Monday, December 17, 2012

Ps. 72.15 (Epiphany)


May he live!
Let gold of Sheba / be given to him
let the peoples pray / for him continually
let them bless him / through the day. 

From the king’s outward movement toward the poor and the needy, the psalm now shifts back again to the king becoming the object—of life, gold, prayer and blessing. It largely summarizes what we have already reflected upon. However, the condensing of these themes offers us a way of seeing how intimately tied together these realities are. The perpetuity of the king, is matched by his world wide acknowledgment, which is met by prayer and blessing of “all the peoples”. The importance of this must be highlighted: that the king’s being endowed with God’s ‘righteousness and justice’ lifts him up into the sphere of God’s eternal forever (“May he live!”). The covenant with the king is his entrance into this realm and it is his guarantee by oath that God will maintain him there. It is, within that realm of God’s covenantal presence, that the king’s perpetuity establishes him as the world-king.

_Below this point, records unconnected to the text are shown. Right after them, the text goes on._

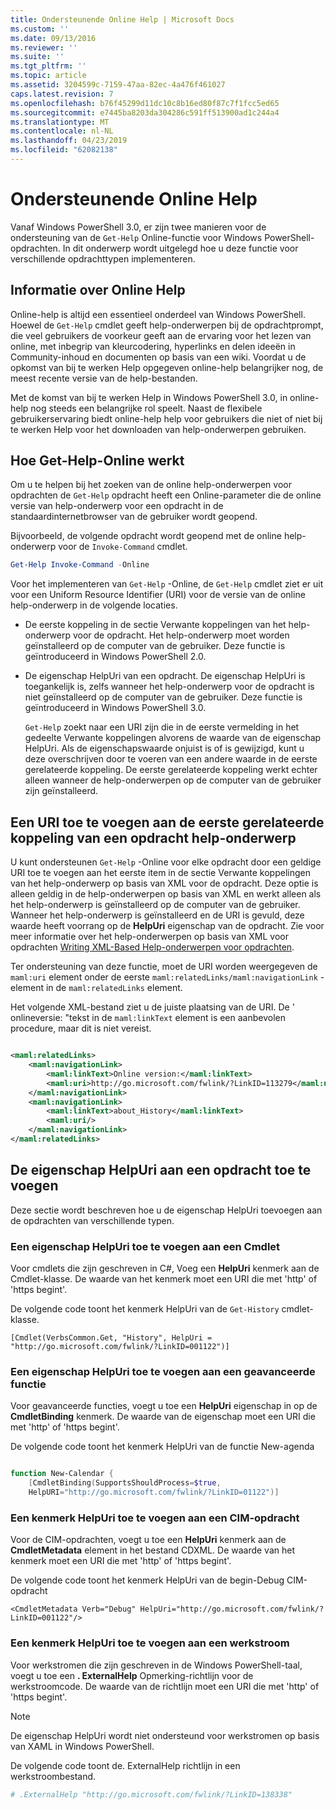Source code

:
 ```yaml
---
title: Ondersteunende Online Help | Microsoft Docs
ms.custom: ''
ms.date: 09/13/2016
ms.reviewer: ''
ms.suite: ''
ms.tgt_pltfrm: ''
ms.topic: article
ms.assetid: 3204599c-7159-47aa-82ec-4a476f461027
caps.latest.revision: 7
ms.openlocfilehash: b76f45299d11dc10c8b16ed80f87c7f1fcc5ed65
ms.sourcegitcommit: e7445ba8203da304286c591ff513900ad1c244a4
ms.translationtype: MT
ms.contentlocale: nl-NL
ms.lasthandoff: 04/23/2019
ms.locfileid: "62082138"
---
```

# <a name="supporting-online-help"></a>Ondersteunende Online Help

Vanaf Windows PowerShell 3.0, er zijn twee manieren voor de ondersteuning van de `Get-Help` Online-functie voor Windows PowerShell-opdrachten. In dit onderwerp wordt uitgelegd hoe u deze functie voor verschillende opdrachttypen implementeren.

## <a name="about-online-help"></a>Informatie over Online Help

Online-help is altijd een essentieel onderdeel van Windows PowerShell. Hoewel de `Get-Help` cmdlet geeft help-onderwerpen bij de opdrachtprompt, die veel gebruikers de voorkeur geeft aan de ervaring voor het lezen van online, met inbegrip van kleurcodering, hyperlinks en delen ideeën in Community-inhoud en documenten op basis van een wiki. Voordat u de opkomst van bij te werken Help opgegeven online-help belangrijker nog, de meest recente versie van de help-bestanden.

Met de komst van bij te werken Help in Windows PowerShell 3.0, in online-help nog steeds een belangrijke rol speelt. Naast de flexibele gebruikerservaring biedt online-help help voor gebruikers die niet of niet bij te werken Help voor het downloaden van help-onderwerpen gebruiken.

## <a name="how-get-help--online-works"></a>Hoe Get-Help-Online werkt

Om u te helpen bij het zoeken van de online help-onderwerpen voor opdrachten de `Get-Help` opdracht heeft een Online-parameter die de online versie van help-onderwerp voor een opdracht in de standaardinternetbrowser van de gebruiker wordt geopend.

Bijvoorbeeld, de volgende opdracht wordt geopend met de online help-onderwerp voor de `Invoke-Command` cmdlet.

```powershell
Get-Help Invoke-Command -Online
```

Voor het implementeren van `Get-Help` -Online, de `Get-Help` cmdlet ziet er uit voor een Uniform Resource Identifier (URI) voor de versie van de online help-onderwerp in de volgende locaties.

- De eerste koppeling in de sectie Verwante koppelingen van het help-onderwerp voor de opdracht. Het help-onderwerp moet worden geïnstalleerd op de computer van de gebruiker. Deze functie is geïntroduceerd in Windows PowerShell 2.0.

- De eigenschap HelpUri van een opdracht. De eigenschap HelpUri is toegankelijk is, zelfs wanneer het help-onderwerp voor de opdracht is niet geïnstalleerd op de computer van de gebruiker. Deze functie is geïntroduceerd in Windows PowerShell 3.0.

  `Get-Help` zoekt naar een URI zijn die in de eerste vermelding in het gedeelte Verwante koppelingen alvorens de waarde van de eigenschap HelpUri. Als de eigenschapswaarde onjuist is of is gewijzigd, kunt u deze overschrijven door te voeren van een andere waarde in de eerste gerelateerde koppeling. De eerste gerelateerde koppeling werkt echter alleen wanneer de help-onderwerpen op de computer van de gebruiker zijn geïnstalleerd.

## <a name="adding-a-uri-to-the-first-related-link-of-a-command-help-topic"></a>Een URI toe te voegen aan de eerste gerelateerde koppeling van een opdracht help-onderwerp

U kunt ondersteunen `Get-Help` -Online voor elke opdracht door een geldige URI toe te voegen aan het eerste item in de sectie Verwante koppelingen van het help-onderwerp op basis van XML voor de opdracht. Deze optie is alleen geldig in de help-onderwerpen op basis van XML en werkt alleen als het help-onderwerp is geïnstalleerd op de computer van de gebruiker. Wanneer het help-onderwerp is geïnstalleerd en de URI is gevuld, deze waarde heeft voorrang op de **HelpUri** eigenschap van de opdracht. Zie voor meer informatie over het help-onderwerpen op basis van XML voor opdrachten [Writing XML-Based Help-onderwerpen voor opdrachten](../help/writing-xml-based-help-topics-for-commands.md).

Ter ondersteuning van deze functie, moet de URI worden weergegeven de `maml:uri` element onder de eerste `maml:relatedLinks/maml:navigationLink` -element in de `maml:relatedLinks` element.

Het volgende XML-bestand ziet u de juiste plaatsing van de URI. De ' onlineversie: "tekst in de `maml:linkText` element is een aanbevolen procedure, maar dit is niet vereist.

```xml

<maml:relatedLinks>
    <maml:navigationLink>
        <maml:linkText>Online version:</maml:linkText>
        <maml:uri>http://go.microsoft.com/fwlink/?LinkID=113279</maml:uri>
    </maml:navigationLink>
    <maml:navigationLink>
        <maml:linkText>about_History</maml:linkText>
        <maml:uri/>
    </maml:navigationLink>
</maml:relatedLinks>
```

## <a name="adding-the-helpuri-property-to-a-command"></a>De eigenschap HelpUri aan een opdracht toe te voegen

Deze sectie wordt beschreven hoe u de eigenschap HelpUri toevoegen aan de opdrachten van verschillende typen.

### <a name="adding-a-helpuri-property-to-a-cmdlet"></a>Een eigenschap HelpUri toe te voegen aan een Cmdlet

Voor cmdlets die zijn geschreven in C#, Voeg een **HelpUri** kenmerk aan de Cmdlet-klasse. De waarde van het kenmerk moet een URI die met 'http' of 'https begint'.

De volgende code toont het kenmerk HelpUri van de `Get-History` cmdlet-klasse.

```
[Cmdlet(VerbsCommon.Get, "History", HelpUri = "http://go.microsoft.com/fwlink/?LinkID=001122")]
```

### <a name="adding-a-helpuri-property-to-an-advanced-function"></a>Een eigenschap HelpUri toe te voegen aan een geavanceerde functie

Voor geavanceerde functies, voegt u toe een **HelpUri** eigenschap in op de **CmdletBinding** kenmerk. De waarde van de eigenschap moet een URI die met 'http' of 'https begint'.

De volgende code toont het kenmerk HelpUri van de functie New-agenda

```powershell

function New-Calendar {
    [CmdletBinding(SupportsShouldProcess=$true,
    HelpURI="http://go.microsoft.com/fwlink/?LinkID=01122")]
```

### <a name="adding-a-helpuri-attribute-to-a-cim-command"></a>Een kenmerk HelpUri toe te voegen aan een CIM-opdracht

Voor de CIM-opdrachten, voegt u toe een **HelpUri** kenmerk aan de **CmdletMetadata** element in het bestand CDXML. De waarde van het kenmerk moet een URI die met 'http' of 'https begint'.

De volgende code toont het kenmerk HelpUri van de begin-Debug CIM-opdracht

```
<CmdletMetadata Verb="Debug" HelpUri="http://go.microsoft.com/fwlink/?LinkID=001122"/>
```

### <a name="adding-a-helpuri-attribute-to-a-workflow"></a>Een kenmerk HelpUri toe te voegen aan een werkstroom

Voor werkstromen die zijn geschreven in de Windows PowerShell-taal, voegt u toe een **. ExternalHelp** Opmerking-richtlijn voor de werkstroomcode. De waarde van de richtlijn moet een URI die met 'http' of 'https begint'.

> [!NOTE]
> De eigenschap HelpUri wordt niet ondersteund voor werkstromen op basis van XAML in Windows PowerShell.

De volgende code toont de. ExternalHelp richtlijn in een werkstroombestand.

```powershell
# .ExternalHelp "http://go.microsoft.com/fwlink/?LinkID=138338"
```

Only a king who has, through God’s covenantal power, moved beyond death, can be a world-king. Only this king can become the object of the world’s gifts and tribute. The contours of the king’s perpetuity now take on the contours of world-wide kingdom (“Let gold of Sheba be given him!”).

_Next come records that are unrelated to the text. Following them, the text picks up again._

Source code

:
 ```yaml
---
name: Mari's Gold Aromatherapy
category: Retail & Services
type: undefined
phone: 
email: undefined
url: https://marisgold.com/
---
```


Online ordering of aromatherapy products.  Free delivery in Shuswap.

He becomes the vessel of the world’s honor and beauty. This ‘gift-giving’ is obviously more than mere ‘respect’. It is the ‘wealth of the nations’. It is the handing over, by the kings of this world (all the powers summed up), of the honor that, in this king, reflects the uniqueness of God himself. In this way, the varied wealth of the world finds its home. As is also clear, they are the physical ‘prayers’ of the kings, for now, from the ‘high’ of the king the psalms shifts to the ‘low’ of “the peoples” who have no gold but do have ‘prayers and blessing’. This ‘perpetuity’ of the king, although one granted by entering into the realm of God, is also something that is held up ‘from below’. The king’s ‘perpetuity’ is buttressed by the ‘continuous’ prayers “of the peoples”. And, “through the day” they bless him. They solidify him in his reign through their concern for him. God’s concern for the king is met by the perfect concern of the people for the king. In this way the king becomes the ‘hinge’ between heaven and earth (very similar to the Temple itself). He becomes the vessel of God’s righteousness and justice and the vessel of the people’s prayers and blessing—these two aspects are the ‘ingredients’ of the king as in him peace between heaven and earth is found in their twin blessings. When the gold of the nations are delivered to the king, the kingdom has arrived and begun.